# The input:

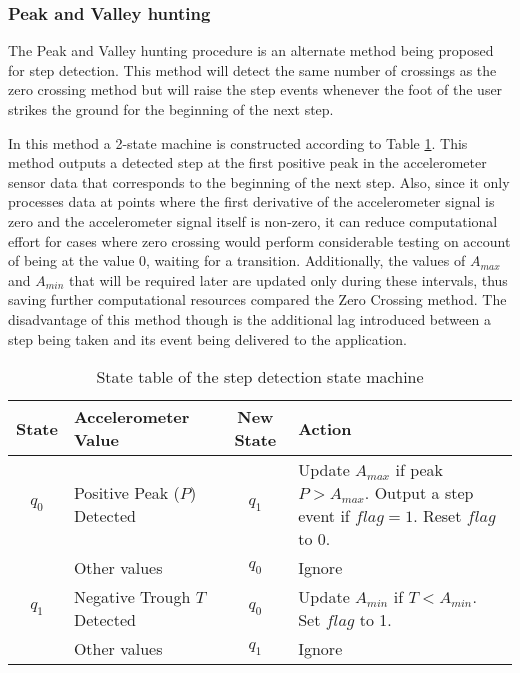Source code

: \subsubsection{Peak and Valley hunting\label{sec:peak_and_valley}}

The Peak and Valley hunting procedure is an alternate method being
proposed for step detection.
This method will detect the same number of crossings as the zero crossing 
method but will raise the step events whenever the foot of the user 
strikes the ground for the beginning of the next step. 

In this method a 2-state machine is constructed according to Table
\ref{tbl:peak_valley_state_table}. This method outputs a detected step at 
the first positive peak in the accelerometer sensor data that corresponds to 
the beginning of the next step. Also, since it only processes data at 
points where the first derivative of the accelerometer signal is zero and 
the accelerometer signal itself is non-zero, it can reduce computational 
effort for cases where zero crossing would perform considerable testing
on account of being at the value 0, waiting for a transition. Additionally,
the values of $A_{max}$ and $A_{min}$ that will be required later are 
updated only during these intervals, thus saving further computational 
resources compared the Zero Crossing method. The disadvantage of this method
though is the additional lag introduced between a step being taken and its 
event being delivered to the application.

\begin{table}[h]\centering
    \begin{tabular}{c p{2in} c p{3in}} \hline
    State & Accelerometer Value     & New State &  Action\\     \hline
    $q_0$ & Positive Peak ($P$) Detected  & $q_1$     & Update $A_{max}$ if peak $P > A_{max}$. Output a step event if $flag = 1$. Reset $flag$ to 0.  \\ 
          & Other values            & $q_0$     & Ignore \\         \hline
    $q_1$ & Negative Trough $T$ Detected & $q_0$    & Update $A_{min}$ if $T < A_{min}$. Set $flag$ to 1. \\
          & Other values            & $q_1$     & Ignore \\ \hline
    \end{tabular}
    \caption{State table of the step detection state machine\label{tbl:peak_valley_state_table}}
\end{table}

# Exercise goal:
Please quote the lines of the material, beginning with the first and ending with the one that contains "method but will", exactly as written and without any pictures.

# Written solution:
Source code

: \subsubsection{Peak and Valley hunting\label{sec:peak_and_valley}}

The Peak and Valley hunting procedure is an alternate method being
proposed for step detection.
This method will detect the same number of crossings as the zero crossing 
method but will raise the step events whenever the foot of the user 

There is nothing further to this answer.